Your response should consist of the full data, set down exactly.

== MATERIAL PROVIDED ==

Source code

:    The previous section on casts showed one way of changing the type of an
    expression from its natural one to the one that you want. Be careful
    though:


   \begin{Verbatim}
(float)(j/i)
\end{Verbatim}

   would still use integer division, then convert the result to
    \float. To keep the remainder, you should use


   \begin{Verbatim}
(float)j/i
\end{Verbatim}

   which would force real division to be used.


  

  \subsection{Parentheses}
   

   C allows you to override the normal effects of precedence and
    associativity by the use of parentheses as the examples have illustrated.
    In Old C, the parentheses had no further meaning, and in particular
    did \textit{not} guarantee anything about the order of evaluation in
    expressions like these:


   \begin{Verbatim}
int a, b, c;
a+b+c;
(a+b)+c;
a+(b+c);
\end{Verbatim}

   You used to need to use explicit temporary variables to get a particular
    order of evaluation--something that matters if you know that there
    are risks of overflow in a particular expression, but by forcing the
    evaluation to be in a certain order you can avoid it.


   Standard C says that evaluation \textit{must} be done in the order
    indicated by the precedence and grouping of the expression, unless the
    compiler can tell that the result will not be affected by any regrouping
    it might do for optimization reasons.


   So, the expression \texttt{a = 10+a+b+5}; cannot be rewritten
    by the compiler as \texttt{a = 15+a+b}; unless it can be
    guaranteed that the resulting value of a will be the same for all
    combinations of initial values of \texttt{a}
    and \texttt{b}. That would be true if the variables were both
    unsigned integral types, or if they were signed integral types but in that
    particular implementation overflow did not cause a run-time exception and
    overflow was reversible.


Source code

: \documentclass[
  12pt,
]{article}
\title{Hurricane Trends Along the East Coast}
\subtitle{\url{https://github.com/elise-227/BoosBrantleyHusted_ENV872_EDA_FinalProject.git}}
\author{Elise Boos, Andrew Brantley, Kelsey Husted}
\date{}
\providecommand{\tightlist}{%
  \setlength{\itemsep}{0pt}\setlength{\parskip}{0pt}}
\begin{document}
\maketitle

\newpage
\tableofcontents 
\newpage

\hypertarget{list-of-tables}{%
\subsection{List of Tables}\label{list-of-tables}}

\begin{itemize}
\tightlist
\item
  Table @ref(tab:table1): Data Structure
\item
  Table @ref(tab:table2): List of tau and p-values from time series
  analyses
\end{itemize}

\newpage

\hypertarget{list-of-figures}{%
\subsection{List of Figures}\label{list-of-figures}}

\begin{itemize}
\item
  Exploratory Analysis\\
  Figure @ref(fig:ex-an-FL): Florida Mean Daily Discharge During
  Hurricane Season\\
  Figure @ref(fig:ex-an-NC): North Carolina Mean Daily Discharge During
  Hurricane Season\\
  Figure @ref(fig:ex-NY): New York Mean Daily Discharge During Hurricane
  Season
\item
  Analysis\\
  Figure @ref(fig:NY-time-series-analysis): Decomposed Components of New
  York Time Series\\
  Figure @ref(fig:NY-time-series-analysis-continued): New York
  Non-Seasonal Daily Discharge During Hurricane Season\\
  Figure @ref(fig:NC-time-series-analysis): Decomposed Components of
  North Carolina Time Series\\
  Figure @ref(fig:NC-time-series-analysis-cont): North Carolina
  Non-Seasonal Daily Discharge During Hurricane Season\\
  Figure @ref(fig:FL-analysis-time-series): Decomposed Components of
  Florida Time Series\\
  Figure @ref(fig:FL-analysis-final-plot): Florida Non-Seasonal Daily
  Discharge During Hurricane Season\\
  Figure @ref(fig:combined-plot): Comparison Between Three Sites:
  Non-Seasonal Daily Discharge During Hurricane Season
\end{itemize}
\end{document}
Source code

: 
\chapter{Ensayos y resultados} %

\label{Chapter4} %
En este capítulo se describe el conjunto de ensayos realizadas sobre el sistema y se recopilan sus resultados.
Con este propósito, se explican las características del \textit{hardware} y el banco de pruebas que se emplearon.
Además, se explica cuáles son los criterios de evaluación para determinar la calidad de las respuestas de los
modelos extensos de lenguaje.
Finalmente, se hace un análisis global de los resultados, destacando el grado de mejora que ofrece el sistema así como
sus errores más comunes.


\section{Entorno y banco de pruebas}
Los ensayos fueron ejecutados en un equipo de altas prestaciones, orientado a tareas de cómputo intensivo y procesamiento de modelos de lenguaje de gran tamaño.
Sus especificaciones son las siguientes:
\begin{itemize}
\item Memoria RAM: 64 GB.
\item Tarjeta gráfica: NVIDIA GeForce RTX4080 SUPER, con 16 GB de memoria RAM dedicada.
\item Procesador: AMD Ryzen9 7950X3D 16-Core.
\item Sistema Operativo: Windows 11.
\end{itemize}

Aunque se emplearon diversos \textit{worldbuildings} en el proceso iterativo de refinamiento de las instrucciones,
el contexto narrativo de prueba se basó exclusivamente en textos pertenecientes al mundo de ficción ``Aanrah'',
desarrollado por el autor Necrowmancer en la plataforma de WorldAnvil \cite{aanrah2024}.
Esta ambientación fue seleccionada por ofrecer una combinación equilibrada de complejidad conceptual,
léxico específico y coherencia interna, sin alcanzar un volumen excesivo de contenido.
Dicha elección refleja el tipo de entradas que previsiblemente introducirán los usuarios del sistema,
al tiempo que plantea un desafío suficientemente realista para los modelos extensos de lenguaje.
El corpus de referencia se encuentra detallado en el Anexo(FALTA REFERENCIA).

===

-- RESPONSE --
Source code

:    The previous section on casts showed one way of changing the type of an
    expression from its natural one to the one that you want. Be careful
    though:


   \begin{Verbatim}
(float)(j/i)
\end{Verbatim}

   would still use integer division, then convert the result to
    \float. To keep the remainder, you should use


   \begin{Verbatim}
(float)j/i
\end{Verbatim}

   which would force real division to be used.


  

  \subsection{Parentheses}
   

   C allows you to override the normal effects of precedence and
    associativity by the use of parentheses as the examples have illustrated.
    In Old C, the parentheses had no further meaning, and in particular
    did \textit{not} guarantee anything about the order of evaluation in
    expressions like these:


   \begin{Verbatim}
int a, b, c;
a+b+c;
(a+b)+c;
a+(b+c);
\end{Verbatim}

   You used to need to use explicit temporary variables to get a particular
    order of evaluation--something that matters if you know that there
    are risks of overflow in a particular expression, but by forcing the
    evaluation to be in a certain order you can avoid it.


   Standard C says that evaluation \textit{must} be done in the order
    indicated by the precedence and grouping of the expression, unless the
    compiler can tell that the result will not be affected by any regrouping
    it might do for optimization reasons.


   So, the expression \texttt{a = 10+a+b+5}; cannot be rewritten
    by the compiler as \texttt{a = 15+a+b}; unless it can be
    guaranteed that the resulting value of a will be the same for all
    combinations of initial values of \texttt{a}
    and \texttt{b}. That would be true if the variables were both
    unsigned integral types, or if they were signed integral types but in that
    particular implementation overflow did not cause a run-time exception and
    overflow was reversible.


Source code

: \documentclass[
  12pt,
]{article}
\title{Hurricane Trends Along the East Coast}
\subtitle{\url{https://github.com/elise-227/BoosBrantleyHusted_ENV872_EDA_FinalProject.git}}
\author{Elise Boos, Andrew Brantley, Kelsey Husted}
\date{}
\providecommand{\tightlist}{%
  \setlength{\itemsep}{0pt}\setlength{\parskip}{0pt}}
\begin{document}
\maketitle

\newpage
\tableofcontents 
\newpage

\hypertarget{list-of-tables}{%
\subsection{List of Tables}\label{list-of-tables}}

\begin{itemize}
\tightlist
\item
  Table @ref(tab:table1): Data Structure
\item
  Table @ref(tab:table2): List of tau and p-values from time series
  analyses
\end{itemize}

\newpage

\hypertarget{list-of-figures}{%
\subsection{List of Figures}\label{list-of-figures}}

\begin{itemize}
\item
  Exploratory Analysis\\
  Figure @ref(fig:ex-an-FL): Florida Mean Daily Discharge During
  Hurricane Season\\
  Figure @ref(fig:ex-an-NC): North Carolina Mean Daily Discharge During
  Hurricane Season\\
  Figure @ref(fig:ex-NY): New York Mean Daily Discharge During Hurricane
  Season
\item
  Analysis\\
  Figure @ref(fig:NY-time-series-analysis): Decomposed Components of New
  York Time Series\\
  Figure @ref(fig:NY-time-series-analysis-continued): New York
  Non-Seasonal Daily Discharge During Hurricane Season\\
  Figure @ref(fig:NC-time-series-analysis): Decomposed Components of
  North Carolina Time Series\\
  Figure @ref(fig:NC-time-series-analysis-cont): North Carolina
  Non-Seasonal Daily Discharge During Hurricane Season\\
  Figure @ref(fig:FL-analysis-time-series): Decomposed Components of
  Florida Time Series\\
  Figure @ref(fig:FL-analysis-final-plot): Florida Non-Seasonal Daily
  Discharge During Hurricane Season\\
  Figure @ref(fig:combined-plot): Comparison Between Three Sites:
  Non-Seasonal Daily Discharge During Hurricane Season
\end{itemize}
\end{document}
Source code

: 
\chapter{Ensayos y resultados} %

\label{Chapter4} %
En este capítulo se describe el conjunto de ensayos realizadas sobre el sistema y se recopilan sus resultados.
Con este propósito, se explican las características del \textit{hardware} y el banco de pruebas que se emplearon.
Además, se explica cuáles son los criterios de evaluación para determinar la calidad de las respuestas de los
modelos extensos de lenguaje.
Finalmente, se hace un análisis global de los resultados, destacando el grado de mejora que ofrece el sistema así como
sus errores más comunes.


\section{Entorno y banco de pruebas}
Los ensayos fueron ejecutados en un equipo de altas prestaciones, orientado a tareas de cómputo intensivo y procesamiento de modelos de lenguaje de gran tamaño.
Sus especificaciones son las siguientes:
\begin{itemize}
\item Memoria RAM: 64 GB.
\item Tarjeta gráfica: NVIDIA GeForce RTX4080 SUPER, con 16 GB de memoria RAM dedicada.
\item Procesador: AMD Ryzen9 7950X3D 16-Core.
\item Sistema Operativo: Windows 11.
\end{itemize}

Aunque se emplearon diversos \textit{worldbuildings} en el proceso iterativo de refinamiento de las instrucciones,
el contexto narrativo de prueba se basó exclusivamente en textos pertenecientes al mundo de ficción ``Aanrah'',
desarrollado por el autor Necrowmancer en la plataforma de WorldAnvil \cite{aanrah2024}.
Esta ambientación fue seleccionada por ofrecer una combinación equilibrada de complejidad conceptual,
léxico específico y coherencia interna, sin alcanzar un volumen excesivo de contenido.
Dicha elección refleja el tipo de entradas que previsiblemente introducirán los usuarios del sistema,
al tiempo que plantea un desafío suficientemente realista para los modelos extensos de lenguaje.
El corpus de referencia se encuentra detallado en el Anexo(FALTA REFERENCIA).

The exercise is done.